* _AIM OF THE TASK_
Produce a verbatim copy of the records, and keep the images out of it.

* _MATERIAL FOR THIS EXERCISE_

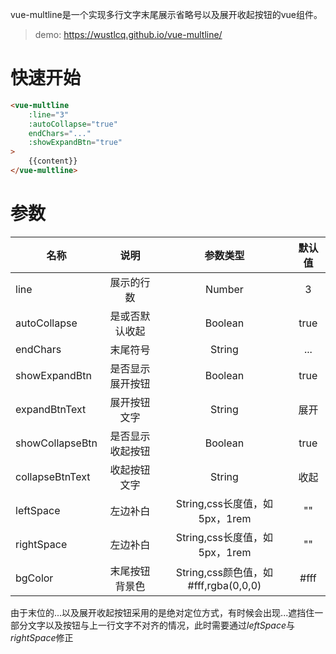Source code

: vue-multline是一个实现多行文字末尾展示省略号以及展开收起按钮的vue组件。

> demo: https://wustlcq.github.io/vue-multline/

# 快速开始

```html
<vue-multline
    :line="3"
    :autoCollapse="true"
    endChars="..."
    :showExpandBtn="true"
>
    {{content}}
</vue-multline>
```

# 参数

| 名称 | 说明 | 参数类型| 默认值 |
| - | :-: | :-: | :-: |
| line | 展示的行数 | Number | 3 |
| autoCollapse | 是或否默认收起 | Boolean | true |
| endChars | 末尾符号 | String | ... |
| showExpandBtn | 是否显示展开按钮 | Boolean | true |
| expandBtnText | 展开按钮文字 | String | 展开 |
| showCollapseBtn | 是否显示收起按钮 | Boolean | true |
| collapseBtnText | 收起按钮文字 | String | 收起 |
| leftSpace | 左边补白 | String,css长度值，如5px，1rem | "" |
| rightSpace | 左边补白 | String,css长度值，如5px，1rem | "" |
| bgColor | 末尾按钮背景色 | String,css颜色值，如#fff,rgba(0,0,0) | #fff |

由于末位的...以及展开收起按钮采用的是绝对定位方式，有时候会出现...遮挡住一部分文字以及按钮与上一行文字不对齐的情况，此时需要通过*leftSpace*与*rightSpace*修正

* _RESULT FOR THIS EXERCISE_
Source code

: vue-multline是一个实现多行文字末尾展示省略号以及展开收起按钮的vue组件。

> demo: https://wustlcq.github.io/vue-multline/

# 快速开始

```html
<vue-multline
    :line="3"
    :autoCollapse="true"
    endChars="..."
    :showExpandBtn="true"
>
    {{content}}
</vue-multline>
```

# 参数

| 名称 | 说明 | 参数类型| 默认值 |
| - | :-: | :-: | :-: |
| line | 展示的行数 | Number | 3 |
| autoCollapse | 是或否默认收起 | Boolean | true |
| endChars | 末尾符号 | String | ... |
| showExpandBtn | 是否显示展开按钮 | Boolean | true |
| expandBtnText | 展开按钮文字 | String | 展开 |
| showCollapseBtn | 是否显示收起按钮 | Boolean | true |
| collapseBtnText | 收起按钮文字 | String | 收起 |
| leftSpace | 左边补白 | String,css长度值，如5px，1rem | "" |
| rightSpace | 左边补白 | String,css长度值，如5px，1rem | "" |
| bgColor | 末尾按钮背景色 | String,css颜色值，如#fff,rgba(0,0,0) | #fff |

由于末位的...以及展开收起按钮采用的是绝对定位方式，有时候会出现...遮挡住一部分文字以及按钮与上一行文字不对齐的情况，此时需要通过*leftSpace*与*rightSpace*修正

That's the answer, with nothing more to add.